TASK → The data below is to be returned in full and exactly.

START MATERIAL FOR THE TASK

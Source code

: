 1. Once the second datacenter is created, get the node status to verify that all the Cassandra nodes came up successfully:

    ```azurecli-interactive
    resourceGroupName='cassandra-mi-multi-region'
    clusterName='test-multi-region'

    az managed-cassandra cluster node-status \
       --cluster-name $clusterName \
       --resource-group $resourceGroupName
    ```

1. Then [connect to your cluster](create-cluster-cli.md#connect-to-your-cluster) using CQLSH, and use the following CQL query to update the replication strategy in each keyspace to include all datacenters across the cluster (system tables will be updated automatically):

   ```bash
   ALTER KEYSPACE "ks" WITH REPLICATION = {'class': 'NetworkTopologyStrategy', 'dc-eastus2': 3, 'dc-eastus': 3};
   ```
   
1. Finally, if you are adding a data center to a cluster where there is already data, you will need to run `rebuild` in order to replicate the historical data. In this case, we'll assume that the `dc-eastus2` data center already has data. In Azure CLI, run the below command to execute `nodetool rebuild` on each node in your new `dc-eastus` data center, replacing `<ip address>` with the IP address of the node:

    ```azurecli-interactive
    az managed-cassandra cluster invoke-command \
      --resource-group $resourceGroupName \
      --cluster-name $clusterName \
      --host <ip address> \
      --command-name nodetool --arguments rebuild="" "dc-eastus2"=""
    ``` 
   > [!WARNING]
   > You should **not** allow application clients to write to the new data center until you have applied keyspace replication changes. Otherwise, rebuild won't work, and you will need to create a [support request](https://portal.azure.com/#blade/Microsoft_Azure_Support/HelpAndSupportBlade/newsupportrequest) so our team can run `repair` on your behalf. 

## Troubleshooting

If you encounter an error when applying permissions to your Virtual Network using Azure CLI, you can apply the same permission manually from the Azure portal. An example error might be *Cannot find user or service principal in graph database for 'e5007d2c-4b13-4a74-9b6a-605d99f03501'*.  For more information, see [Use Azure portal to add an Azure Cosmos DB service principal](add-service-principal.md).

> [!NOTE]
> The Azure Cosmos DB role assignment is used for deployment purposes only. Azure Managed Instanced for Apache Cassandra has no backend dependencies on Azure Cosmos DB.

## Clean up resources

END MATERIAL FOR THE TASK

ANSWER BOX →
Source code

: 1. Once the second datacenter is created, get the node status to verify that all the Cassandra nodes came up successfully:

    ```azurecli-interactive
    resourceGroupName='cassandra-mi-multi-region'
    clusterName='test-multi-region'

    az managed-cassandra cluster node-status \
       --cluster-name $clusterName \
       --resource-group $resourceGroupName
    ```

1. Then [connect to your cluster](create-cluster-cli.md#connect-to-your-cluster) using CQLSH, and use the following CQL query to update the replication strategy in each keyspace to include all datacenters across the cluster (system tables will be updated automatically):

   ```bash
   ALTER KEYSPACE "ks" WITH REPLICATION = {'class': 'NetworkTopologyStrategy', 'dc-eastus2': 3, 'dc-eastus': 3};
   ```
   
1. Finally, if you are adding a data center to a cluster where there is already data, you will need to run `rebuild` in order to replicate the historical data. In this case, we'll assume that the `dc-eastus2` data center already has data. In Azure CLI, run the below command to execute `nodetool rebuild` on each node in your new `dc-eastus` data center, replacing `<ip address>` with the IP address of the node:

    ```azurecli-interactive
    az managed-cassandra cluster invoke-command \
      --resource-group $resourceGroupName \
      --cluster-name $clusterName \
      --host <ip address> \
      --command-name nodetool --arguments rebuild="" "dc-eastus2"=""
    ``` 
   > [!WARNING]
   > You should **not** allow application clients to write to the new data center until you have applied keyspace replication changes. Otherwise, rebuild won't work, and you will need to create a [support request](https://portal.azure.com/#blade/Microsoft_Azure_Support/HelpAndSupportBlade/newsupportrequest) so our team can run `repair` on your behalf. 

## Troubleshooting

If you encounter an error when applying permissions to your Virtual Network using Azure CLI, you can apply the same permission manually from the Azure portal. An example error might be *Cannot find user or service principal in graph database for 'e5007d2c-4b13-4a74-9b6a-605d99f03501'*.  For more information, see [Use Azure portal to add an Azure Cosmos DB service principal](add-service-principal.md).

> [!NOTE]
> The Azure Cosmos DB role assignment is used for deployment purposes only. Azure Managed Instanced for Apache Cassandra has no backend dependencies on Azure Cosmos DB.

## Clean up resources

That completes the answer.